Materials Physics Department

Sandia National Laboratories Livermore, CA

Abstract

Materials are central to every aspects of global competitiveness and drive technological advances in energy, environment, global security, and human welfare. As a subset of the materials innovation enterprise, the establishment of a fundamental knowledge of the properties of materials in extreme environments underpins the optimization of the performance, safety, reliability, and sustainability of components and systems in end-use applications characterized by extreme operating conditions. Equally important to optimizing the performance of materials in extreme environments is our ability to use extreme conditions to design and synthesize novel materials with targeted properties.
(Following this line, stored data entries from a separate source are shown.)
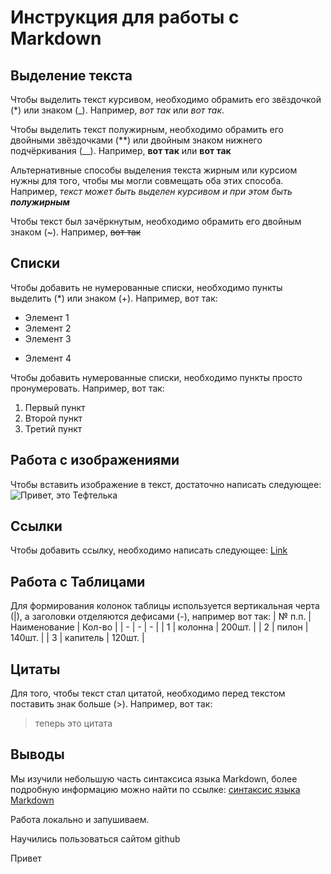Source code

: # Инструкция для работы с Markdown

## Выделение текста

Чтобы выделить текст курсивом, необходимо обрамить его звёздочкой (*) или знаком (_). Например, *вот так* или _вот так_.

Чтобы выделить текст полужирным, необходимо обрамить его двойными звёздочками (**) или двойным знаком нижнего подчёркивания (__). Например, **вот так** или __вот так__

Альтернативные способы выделения текста жирным или курсиом нужны для того, чтобы мы могли совмещать оба этих способа. Например, _текст может быть выделен курсивом и при этом быть **полужирным**_

Чтобы текст был зачёркнутым, необходимо обрамить его двойным знаком (~). Например, ~~вот так~~

## Списки

Чтобы добавить не нумерованные списки, необходимо пункты выделить (*) или знаком (+). Например, вот так:
* Элемент 1
* Элемент 2
* Элемент 3
+ Элемент 4

Чтобы добавить нумерованные списки, необходимо пункты просто пронумеровать. Например, вот так:
1. Первый пункт
2. Второй пункт
3. Третий пункт

## Работа с изображениями

Чтобы вставить изображение в текст, достаточно написать следующее:
![Привет, это Тефтелька](teftelka.jpeg)

## Ссылки

Чтобы добавить ссылку, необходимо написать следующее:
[Link](https://github.com)

## Работа с Таблицами

 Для формирования колонок таблицы используется вертикальная черта (|), а заголовки отделяются дефисами (-), например вот так:
| № п.п. | Наименование | Кол-во |
| - | - | - |
| 1 | колонна | 200шт. |
| 2 | пилон | 140шт. |
| 3 | капитель | 120шт. |

## Цитаты

Для того, чтобы текст стал цитатой, необходимо перед текстом поставить знак больше (>). Например, вот так:
>теперь это цитата

## Выводы

Мы изучили небольшую часть синтаксиса языка Markdown, более подробную информацию можно найти по ссылке: [синтаксис языка Markdown](https://gist.github.com/Jekins/2bf2d0638163f1294637)

Работа локально и запушиваем.

Научились пользоваться сайтом github




Привет
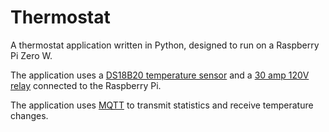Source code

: # Thermostat

A thermostat application written in Python, designed to run on a Raspberry Pi Zero W.

The application uses a [DS18B20 temperature sensor](https://www.adafruit.com/product/374) and a [30 amp 120V relay](https://www.amazon.com/gp/product/B07XKQTV9G) connected to the Raspberry Pi.

The application uses [MQTT](https://mqtt.org/) to transmit statistics and receive temperature changes.
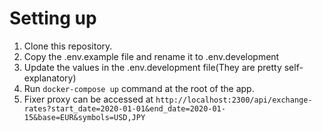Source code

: # Setting up

1. Clone this repository.
2. Copy the .env.example file and rename it to .env.development
3. Update the values in the .env.development file(They are pretty self-explanatory)
4. Run `docker-compose up` command at the root of the app.
5. Fixer proxy can be accessed at `http://localhost:2300/api/exchange-rates?start_date=2020-01-01&end_date=2020-01-15&base=EUR&symbols=USD,JPY`
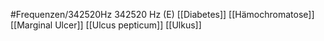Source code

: #Frequenzen/342520Hz
342520 Hz (E)
[[Diabetes]]
[[Hämochromatose]]
[[Marginal Ulcer]]
[[Ulcus pepticum]]
[[Ulkus]]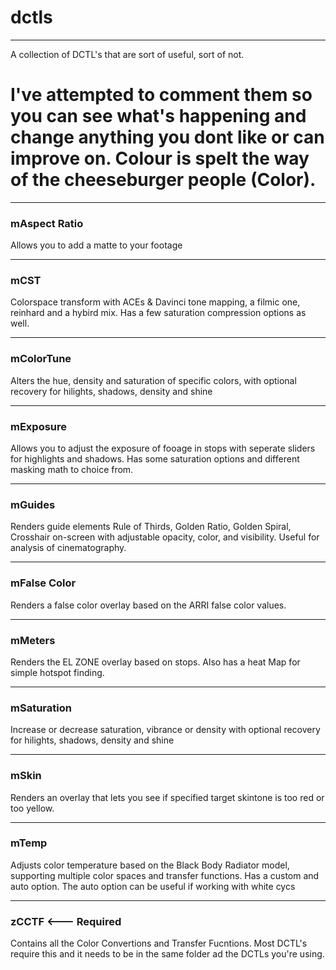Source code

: # dctls
---

A collection of DCTL's that are sort of useful, sort of not.

# I've attempted to comment them so you can see what's happening and change anything you dont like or can improve on. Colour is spelt the way of the cheeseburger people (Color). 

---
### mAspect Ratio
Allows you to add a matte to your footage

---

### mCST
Colorspace transform with ACEs & Davinci tone mapping, a filmic one, reinhard and a hybird mix. Has a few saturation compression options as well.

---

### mColorTune
Alters the hue, density and saturation of specific colors, with optional recovery for hilights, shadows, density and shine

---

### mExposure
Allows you to adjust the exposure of fooage in stops with seperate sliders for highlights and shadows. Has some saturation options and different masking math to choice from. 

---

### mGuides
Renders guide elements Rule of Thirds, Golden Ratio, Golden Spiral, Crosshair on-screen with adjustable opacity, color, and visibility. Useful for analysis of cinematography. 

--- 

### mFalse Color 
Renders a false color overlay based on the ARRI false color values. 

---

### mMeters
Renders the EL ZONE overlay based on stops. Also has a heat Map for simple hotspot finding. 

---

### mSaturation
Increase or decrease saturation, vibrance or density with optional recovery for hilights, shadows, density and shine

---

### mSkin
Renders an overlay that lets you see if specified target skintone is too red or too yellow. 

---

### mTemp
Adjusts color temperature based on the Black Body Radiator model, supporting multiple color spaces and transfer functions. Has a custom and auto option. The auto option can be useful if working with white cycs

---

### zCCTF <--- Required
Contains all the Color Convertions and Transfer Fucntions. Most DCTL's require this and it needs to be in the same folder ad the DCTLs you're using. 

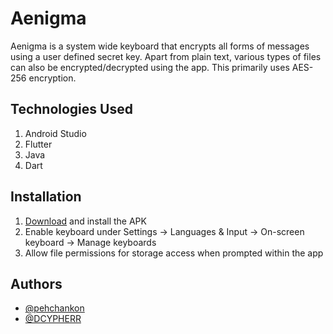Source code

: # Aenigma

Aenigma is a system wide keyboard that encrypts all forms of messages using a user defined secret key. Apart from plain text, various types of files can also be encrypted/decrypted using the app. This primarily uses AES-256 encryption.


## Technologies Used
1. Android Studio
2. Flutter
3. Java
4. Dart


## Installation
1. [Download](https://github.com/pehchankon/aenigma/raw/master/releases/app-release.apk) and install the APK
2. Enable keyboard under Settings -> Languages & Input -> On-screen keyboard -> Manage keyboards
3. Allow file permissions for storage access when prompted within the app

## Authors
- [@pehchankon](https://www.github.com/pehchankon)
- [@DCYPHERR](https://www.github.com/DCYPHERR)

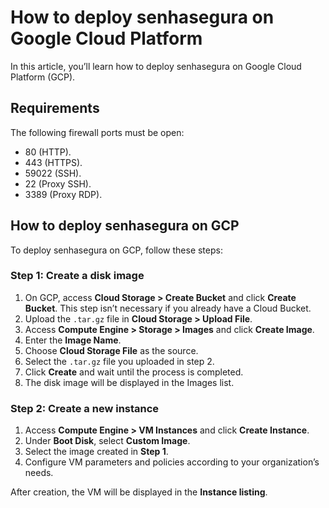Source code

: # How to deploy senhasegura on Google Cloud Platform

In this article, you’ll learn how to deploy senhasegura on Google Cloud Platform (GCP). 

## Requirements

The following firewall ports must be open:


* 80 (HTTP).
* 443 (HTTPS).
* 59022 (SSH).
* 22 (Proxy SSH).
* 3389 (Proxy RDP).


## How to deploy senhasegura on GCP
To deploy senhasegura on GCP, follow these steps:

### Step 1: Create a disk image

1. On GCP, access **Cloud Storage > Create Bucket** and click **Create Bucket**. This step isn’t necessary if you already have a Cloud Bucket.
2. Upload the  `.tar.gz` file in **Cloud Storage > Upload File**.
3. Access **Compute Engine > Storage > Images** and click **Create Image**.
4. Enter the **Image Name**.
5. Choose **Cloud Storage File** as the source.
6. Select the `.tar.gz` file you uploaded in step 2.
7. Click **Create** and wait until the process is completed. 
8. The disk image will be displayed in the Images list.


### Step 2: Create a new instance

1. Access **Compute Engine > VM Instances** and click **Create Instance**.
2. Under **Boot Disk**, select **Custom Image**.
3. Select the image created in **Step 1**.
4. Configure VM parameters and policies according to your organization’s needs.

After creation, the VM will be displayed in the **Instance listing**.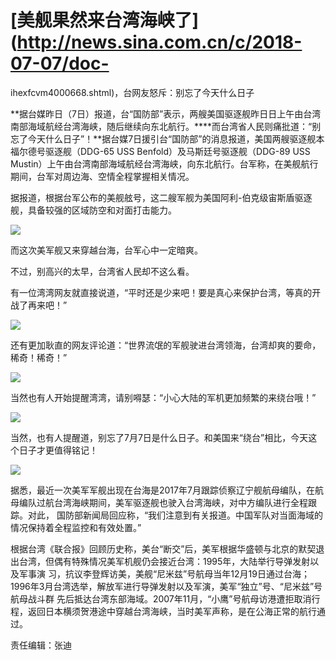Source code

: # [美舰果然来台湾海峡了](http://news.sina.com.cn/c/2018-07-07/doc-
ihexfcvm4000668.shtml)，台网友怒斥：别忘了今天什么日子

**据台媒昨日（7日）报道，台“国防部”表示，两艘美国驱逐舰昨日日上午由台湾南部海域航经台湾海峡，随后继续向东北航行。****而台湾省人民则痛批道：“别忘了今天什么日子”！**据台媒7日援引台“国防部”的消息报道，美国两艘驱逐舰本福尔德号驱逐舰（DDG-65 USS Benfold）及马斯廷号驱逐舰（DDG-89 USS
Mustin）上午由台湾南部海域航经台湾海峡，向东北航行。台军称，在美舰航行期间，台军对周边海、空情全程掌握相关情况。

据报道，根据台军公布的美舰舷号，这二艘军舰为美国阿利-伯克级宙斯盾驱逐舰，具备较强的区域防空和对面打击能力。

![](http://n.sinaimg.cn/news/crawl/400/w550h650/20180708/WoPZ-hezpzwt2249118.jpg)

而这次美军舰又来穿越台海，台军心中一定暗爽。

不过，别高兴的太早，台湾省人民却不这么看。

有一位湾湾网友就直接说道，“平时还是少来吧！要是真心来保护台湾，等真的开战了再来吧！”

![](http://n.sinaimg.cn/news/crawl/676/w545h131/20180708/rZ6I-hezpzwt2249128.jpg)

还有更加耿直的网友评论道：“世界流氓的军舰驶进台湾领海，台湾却爽的要命，稀奇！稀奇！”

![](http://n.sinaimg.cn/news/crawl/695/w550h145/20180708/liEK-hezpzwt2249167.jpg)

当然也有人开始提醒湾湾，请别嘚瑟：“小心大陆的军机更加频繁的来绕台哦！”

![](http://n.sinaimg.cn/news/crawl/675/w550h125/20180708/FyAi-fzrwiaz8423971.jpg)

当然，也有人提醒道，别忘了7月7日是什么日子。和美国来“绕台”相比，今天这个日子才更值得铭记！

![](http://n.sinaimg.cn/news/crawl/41/w543h298/20180708/FbTl-fzrwiaz8423974.jpg)

据悉，最近一次美军军舰出现在台海是2017年7月跟踪侦察辽宁舰航母编队，在航母编队过航台湾海峡期间，美军驱逐舰也驶入台湾海峡，对中方编队进行全程跟踪。对此，
国防部新闻局回应称，“我们注意到有关报道。中国军队对当面海域的情况保持着全程监控和有效处置。”

根据台湾《联合报》回顾历史称，美台“断交”后，美军根据华盛顿与北京的默契退出台湾，但偶有特殊情况美军机舰仍会接近台湾：1995年，大陆举行导弹发射以及军事演
习，抗议李登辉访美，美舰“尼米兹”号航母当年12月19日通过台海；1996年3月台湾选举，解放军进行导弹发射以及军演，美军“独立”号、“尼米兹”号航母战斗群
先后抵达台湾东部海域。2007年11月，“小鹰”号航母访港遭拒取消行程，返回日本横须贺港途中穿越台湾海峡，当时美军声称，是在公海正常的航行通过。

责任编辑：张迪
In this presentation, we will illustrate the use of thermo-mechanical energy — in the form of high pressure and high temperature — to design and synthesize novel materials. The application of thermo-mechanical energy on an energy scale that is comparable to chemical bond energies in solids can advance the concept of “materials by design” in unique ways by converting molecular solids into novel 3D networks. This new field —barochemistry or high-energy density materials science — offers the ability to direct and control chemical bonding and solid-state reactions at the molecular, atomic and electronic levels by the application of thermo-mechanical energy comparable to that of chemical bond energies.  The ability to modify chemical bonding in molecular and condensed matter systems by means of high-pressure and high-temperature opens new opportunities to the synthesis of novel materials with unique properties desirable for energy applications.

The presentation will also describe a materials innovation infrastructure to shorten the materials discovery-development-deployment cycle by integrating theoretical and computational approaches, and experimental capabilities at scientific user facilities.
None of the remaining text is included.